2.1 Clinical findings

A 60-year-old Chinese male presented with palpable enlarged lymph nodes in the left inguinal region, which had gradually increased in size over three years. The patient sought medical attention on June 6, 2023, due to the progressive enlargement of the lymph nodes. Immunofixation electrophoresis revealed an abnormal concentration of the aggregated band of IgG Kappa light chains. The serum-free light chain levels were Kappa: 7800 mg/dL and Lambda: 278 mg/dL, with no abnormalities detected in urine light chains. The free light chain (FLC) results indicated a Kappa level of 53.42 mg/dL and a Lambda level of 20.07 mg/dL, yielding a ratio of 2.66. Serum protein electrophoresis demonstrated a total protein level of 112.5 g/L, with M protein constituting 58.275 g/L. The IgG level was measured at 83.80 g/L. Additional blood tests indicated that levels of red blood cells, hemoglobin, white blood cells, and platelets were within normal ranges. Albumin (ALB) was recorded at 29 g/L, and β2-microglobulin (β2-MG) was 4.02 mg/L. Furthermore, blood urea nitrogen (BUN), creatinine, blood calcium, aspartate aminotransferase (AST), alanine aminotransferase (ALT), lactate dehydrogenase (LDH), and serum electrolyte levels all showed no significant abnormalities. The patient has a history of acute hepatitis infection from decades ago, which resulted in positive HBV-related antibodies (anti-HBs, anti-HBe, and anti-HBc).

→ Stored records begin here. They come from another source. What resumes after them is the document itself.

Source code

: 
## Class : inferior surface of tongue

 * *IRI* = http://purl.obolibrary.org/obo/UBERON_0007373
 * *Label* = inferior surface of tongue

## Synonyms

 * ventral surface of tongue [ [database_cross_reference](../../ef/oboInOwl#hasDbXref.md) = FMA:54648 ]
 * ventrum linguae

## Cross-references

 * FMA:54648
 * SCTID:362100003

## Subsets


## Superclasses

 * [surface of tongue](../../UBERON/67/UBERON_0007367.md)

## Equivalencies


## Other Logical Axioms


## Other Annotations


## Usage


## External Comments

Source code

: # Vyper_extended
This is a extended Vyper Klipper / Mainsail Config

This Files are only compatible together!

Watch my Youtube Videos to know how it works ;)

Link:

2.2 Gross examination, histology and immunohistochemical study

Imaging studies, including plain abdominal and pelvic CT scans, revealed multiple space-occupying lesions in the left pelvic cavity, left inguinal region, and retroperitoneum, suggestive of enlarged lymph nodes with partial fusion. Significant bone destruction was observed in the left ilium. Positron emission computed tomography (PET-CT) demonstrated increased metabolic activity in multiple ribs, the sternum, the left ilium, and the hip joint, with a standardized maximum uptake value (SUVmax) of 14.6. Multiple enlarged and partially fused lymph nodes were identified in various anatomical regions, with the largest lymph node in the left inguinal region measuring 44 x 45 mm and exhibiting a SUVmax of 15.9 (Figures 1A, B).

Figure 1

Figure 1. Whole-body ¹⁸F-FDG PET-CT assessment of disease extent and sequential therapeutic response. (A, B) Pre-treatment MIP (A) and matching axial pelvis image (B) showing widespread hyper-metabolic lymphadenopathy (SUVmax 15.9) and osteolytic destruction of the left ilium (SUVmax 14.6). (C, D) After four cycles of MVPD regimen the MIP (C) and axial pelvis image (D) reveal marked reduction in nodal size and metabolic activity (residual SUVmax 5.2; iliac lesion SUVmax 4.4). (E, F) One-month post-autologous stem-cell transplantation plus BCMA CAR-T infusion the MIP (E) and axial pelvis image (F) demonstrate complete metabolic resolution with no detectable abnormal uptake, consistent with hematologic complete remission and extra-medullary response > partial remission.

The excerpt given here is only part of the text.